Le syndrôme de la balle blanche de Pékin, ou comment, assistant à un entraînement de Karaté, j'ai personnellement eu l'occasion de me frotter à la diplomatie du sport. Diplomatie, vraiment? Survie plutôt. Récit réel, empreint de respect.

Cette politique de rapprochement commence au nord du Vietnam, à Lang Son précisément. Là-bas la rencontre par hasard deux charmantes entraîneuses de Karaté Suzucho m'oriente vers un Dojo (=salle d'entraînement) à 600 km de là, au centre du pays.

Deux semaines plus tard, arrivé en ville de Hué par le bus, je cherche et trouve le fameux club. Le Senseï est un vieux monsieur en kimono beige, très calme, redoublant d'efforts pour me parler en français. Un authentique sage. Mais un authentique combattant aussi: ceinture noire 7ème dan, un maître reconnu dans sa discipline dont le club, Suzucho Karate Do Ryu, est champion du Vietnam en Kumité (=combat). J'ai beau être motivé cela reste tout de même un joli pari pour l'occidental qui s'apprête à suivre un entraînement.
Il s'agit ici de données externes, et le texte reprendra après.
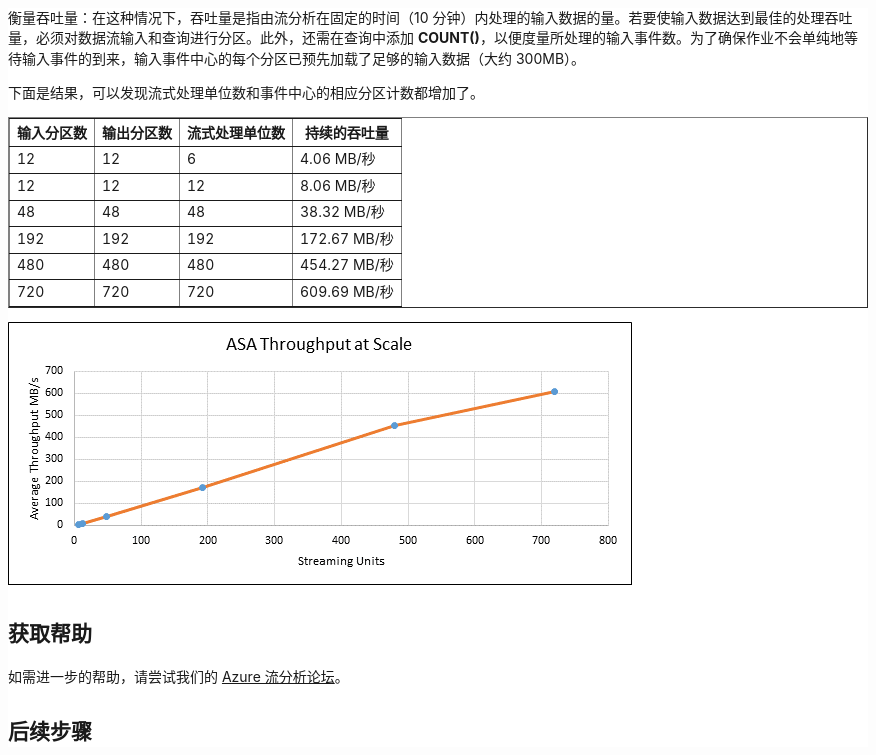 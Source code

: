 衡量吞吐量：在这种情况下，吞吐量是指由流分析在固定的时间（10 分钟）内处理的输入数据的量。若要使输入数据达到最佳的处理吞吐量，必须对数据流输入和查询进行分区。此外，还需在查询中添加 **COUNT()**，以便度量所处理的输入事件数。为了确保作业不会单纯地等待输入事件的到来，输入事件中心的每个分区已预先加载了足够的输入数据（大约 300MB）。

下面是结果，可以发现流式处理单位数和事件中心的相应分区计数都增加了。

<table border="1">
<tr><th>输入分区数</th><th>输出分区数</th><th>流式处理单位数</th><th>持续的吞吐量
</th></td>

<tr><td>12</td>
<td>12</td>
<td>6</td>
<td>4.06 MB/秒</td>
</tr>

<tr><td>12</td>
<td>12</td>
<td>12</td>
<td>8.06 MB/秒</td>
</tr>

<tr><td>48</td>
<td>48</td>
<td>48</td>
<td>38.32 MB/秒</td>
</tr>

<tr><td>192</td>
<td>192</td>
<td>192</td>
<td>172.67 MB/秒</td>
</tr>

<tr><td>480</td>
<td>480</td>
<td>480</td>
<td>454.27 MB/秒</td>
</tr>

<tr><td>720</td>
<td>720</td>
<td>720</td>
<td>609.69 MB/秒</td>
</tr>
</table>

![img.stream.analytics.perfgraph][img.stream.analytics.perfgraph]  


## 获取帮助
如需进一步的帮助，请尝试我们的 [Azure 流分析论坛](https://social.msdn.microsoft.com/Forums/zh-cn/home?forum=AzureStreamAnalytics)。


## 后续步骤


[img.stream.analytics.monitor.job]: ./media/stream-analytics-scale-jobs/StreamAnalytics.job.monitor.png
[img.stream.analytics.configure.scale]: ./media/stream-analytics-scale-jobs/StreamAnalytics.configure.scale.png
[img.stream.analytics.perfgraph]: ./media/stream-analytics-scale-jobs/perf.png
[img.stream.analytics.streaming.units.scale]: ./media/stream-analytics-scale-jobs/StreamAnalyticsStreamingUnitsExample.jpg
[img.stream.analytics.preview.portal.settings.scale]: ./media/stream-analytics-scale-jobs/StreamAnalyticsPreviewPortalJobSettings.png
[microsoft.support]: http://support.microsoft.com
[azure.management.portal]: http://manage.windowsazure.cn
[azure.event.hubs.developer.guide]: http://msdn.microsoft.com/zh-cn/library/azure/dn789972.aspx
[stream.analytics.introduction]: /documentation/articles/stream-analytics-introduction/
[stream.analytics.get.started]: /documentation/articles/stream-analytics-get-started/
[stream.analytics.query.language.reference]: http://go.microsoft.com/fwlink/?LinkID=513299
[stream.analytics.rest.api.reference]: http://go.microsoft.com/fwlink/?LinkId=517301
Alors que je m'échauffe et transpire mes premières gouttes, les premiers jeunes arrivent. Je me demande à quelle sauce je serai mangé. Mais Mr.-le-Senseï me convoque et l'on parlemente encore un peu en attendant le début des négociations à 19h. Il me prête également un kimono digne de ce nom: je porte ses couleurs.
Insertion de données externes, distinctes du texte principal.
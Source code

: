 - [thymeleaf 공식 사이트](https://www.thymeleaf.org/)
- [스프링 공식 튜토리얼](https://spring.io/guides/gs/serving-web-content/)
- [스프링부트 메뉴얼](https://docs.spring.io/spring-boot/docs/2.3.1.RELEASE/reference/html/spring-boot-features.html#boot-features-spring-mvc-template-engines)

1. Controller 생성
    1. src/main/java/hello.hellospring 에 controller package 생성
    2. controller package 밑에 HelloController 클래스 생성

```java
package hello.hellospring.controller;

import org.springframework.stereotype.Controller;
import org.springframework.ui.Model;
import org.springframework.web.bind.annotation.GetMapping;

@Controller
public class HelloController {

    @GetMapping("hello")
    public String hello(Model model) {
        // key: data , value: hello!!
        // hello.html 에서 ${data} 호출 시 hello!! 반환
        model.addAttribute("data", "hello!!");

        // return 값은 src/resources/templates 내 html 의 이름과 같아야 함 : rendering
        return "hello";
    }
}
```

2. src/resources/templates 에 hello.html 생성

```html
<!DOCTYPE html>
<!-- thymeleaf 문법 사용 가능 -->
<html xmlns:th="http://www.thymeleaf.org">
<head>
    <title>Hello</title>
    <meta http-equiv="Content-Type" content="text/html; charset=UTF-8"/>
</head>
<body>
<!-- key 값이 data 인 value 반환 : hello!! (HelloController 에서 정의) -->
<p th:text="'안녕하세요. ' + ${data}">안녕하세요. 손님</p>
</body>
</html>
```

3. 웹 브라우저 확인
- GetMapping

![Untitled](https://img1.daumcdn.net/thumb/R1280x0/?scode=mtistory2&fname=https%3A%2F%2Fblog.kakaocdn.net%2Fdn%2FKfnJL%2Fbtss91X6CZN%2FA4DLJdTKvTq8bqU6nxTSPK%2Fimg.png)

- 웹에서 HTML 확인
Puis cela commence...On court, on saute, on fait des sautés-retournés-vrillés-carpés avec des Kiaï (=cris) de Kamikaze. Dès cet instant, à leurs yeux, je représente l'ensemble du Karaté Shotokan Suisse... Et si je me rate, outre le déshonneur c'est moi qui serait frit-pendu-bouilli-rôti puis servi avec du riz blanc au festin du lendemain matin.
Il convient de préciser qu'il n'y a dans la salle QUE des ceintures noires. En rangées de 5, en colonnes de 7 cela fait 40 combattants qui se réjouissent de me démonter pour me prouver la supériorité indiscutable du Karaté Vietnamien.

"Seul contre tous" je ruisselle comme une loutre, et visiblement je suis le seul dans ce cas. Pas de ventilateur à la rescousse. Je trouve un peu de réconfort auprès de la manche du kimono qu'ils m'ont gentiment prêté.
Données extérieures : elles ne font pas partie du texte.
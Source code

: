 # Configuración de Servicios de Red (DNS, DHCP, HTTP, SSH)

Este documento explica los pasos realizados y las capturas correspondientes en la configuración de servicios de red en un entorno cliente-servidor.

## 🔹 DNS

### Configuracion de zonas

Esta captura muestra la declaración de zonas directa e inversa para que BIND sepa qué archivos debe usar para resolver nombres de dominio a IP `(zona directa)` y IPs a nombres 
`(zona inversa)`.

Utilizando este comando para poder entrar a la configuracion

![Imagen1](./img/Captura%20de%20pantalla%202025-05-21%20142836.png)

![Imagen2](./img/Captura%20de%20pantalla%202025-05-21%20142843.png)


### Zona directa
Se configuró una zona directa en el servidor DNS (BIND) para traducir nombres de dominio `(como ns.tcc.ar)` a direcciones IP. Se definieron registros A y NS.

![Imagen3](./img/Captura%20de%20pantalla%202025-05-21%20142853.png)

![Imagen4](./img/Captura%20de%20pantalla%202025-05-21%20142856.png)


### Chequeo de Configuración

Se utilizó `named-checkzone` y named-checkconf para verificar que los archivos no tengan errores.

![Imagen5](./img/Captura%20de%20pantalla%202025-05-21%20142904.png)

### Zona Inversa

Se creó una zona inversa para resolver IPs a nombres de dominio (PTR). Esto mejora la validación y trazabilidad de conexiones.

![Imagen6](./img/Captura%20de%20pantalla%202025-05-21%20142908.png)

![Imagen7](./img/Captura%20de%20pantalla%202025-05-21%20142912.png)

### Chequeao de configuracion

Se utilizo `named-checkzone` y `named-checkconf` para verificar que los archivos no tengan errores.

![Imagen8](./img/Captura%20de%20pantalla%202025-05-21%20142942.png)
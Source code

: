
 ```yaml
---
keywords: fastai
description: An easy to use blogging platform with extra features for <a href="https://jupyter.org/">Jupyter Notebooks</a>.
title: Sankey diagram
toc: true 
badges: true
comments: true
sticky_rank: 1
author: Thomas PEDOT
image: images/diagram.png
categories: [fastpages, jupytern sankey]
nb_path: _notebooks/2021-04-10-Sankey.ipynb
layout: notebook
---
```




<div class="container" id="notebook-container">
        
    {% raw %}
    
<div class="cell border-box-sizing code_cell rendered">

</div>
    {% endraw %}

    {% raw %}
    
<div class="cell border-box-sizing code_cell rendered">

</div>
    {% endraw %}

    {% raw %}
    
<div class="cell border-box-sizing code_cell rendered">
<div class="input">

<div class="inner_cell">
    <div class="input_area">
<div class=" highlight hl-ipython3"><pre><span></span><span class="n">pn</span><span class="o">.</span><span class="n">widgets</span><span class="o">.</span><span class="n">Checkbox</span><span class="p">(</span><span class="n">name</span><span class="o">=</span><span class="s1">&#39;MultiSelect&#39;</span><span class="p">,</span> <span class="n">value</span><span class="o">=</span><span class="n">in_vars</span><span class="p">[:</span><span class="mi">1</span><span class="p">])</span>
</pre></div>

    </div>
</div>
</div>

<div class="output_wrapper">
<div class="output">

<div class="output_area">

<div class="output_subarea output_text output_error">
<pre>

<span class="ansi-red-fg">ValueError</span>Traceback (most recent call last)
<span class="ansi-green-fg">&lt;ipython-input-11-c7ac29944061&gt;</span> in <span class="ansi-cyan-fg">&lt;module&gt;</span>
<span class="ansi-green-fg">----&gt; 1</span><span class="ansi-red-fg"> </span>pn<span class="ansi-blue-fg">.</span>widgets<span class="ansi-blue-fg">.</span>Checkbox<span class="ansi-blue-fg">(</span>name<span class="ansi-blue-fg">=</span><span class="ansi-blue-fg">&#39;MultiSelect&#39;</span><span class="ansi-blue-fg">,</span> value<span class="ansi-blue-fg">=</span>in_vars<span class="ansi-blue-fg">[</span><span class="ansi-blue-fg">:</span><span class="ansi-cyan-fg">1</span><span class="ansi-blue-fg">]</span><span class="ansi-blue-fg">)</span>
Vient le moment des démonstrations, les katas. On monte une petite surface avec des tapis. Une fille vient faire une démonstration. Epoustouflante. Le Senseï, depuis la chaise où il observe, me désigne: "Jan, pouvez-vous nous faire un kata?". Je m'extrait avec peine de ma flaque de sueur, m'avance sur le tatami puis salue comme il se doit. Respect du protocole.

Et là... c'est la petite échelle de force matérialisée par la représentation de "Heian Shodan" (1er Kata). Ils s'attendaient à mieux c'est clair. Mais après 3 mois d'inactivité dans le domaine du karaté il s'agissait de miser sur une valeur sûre.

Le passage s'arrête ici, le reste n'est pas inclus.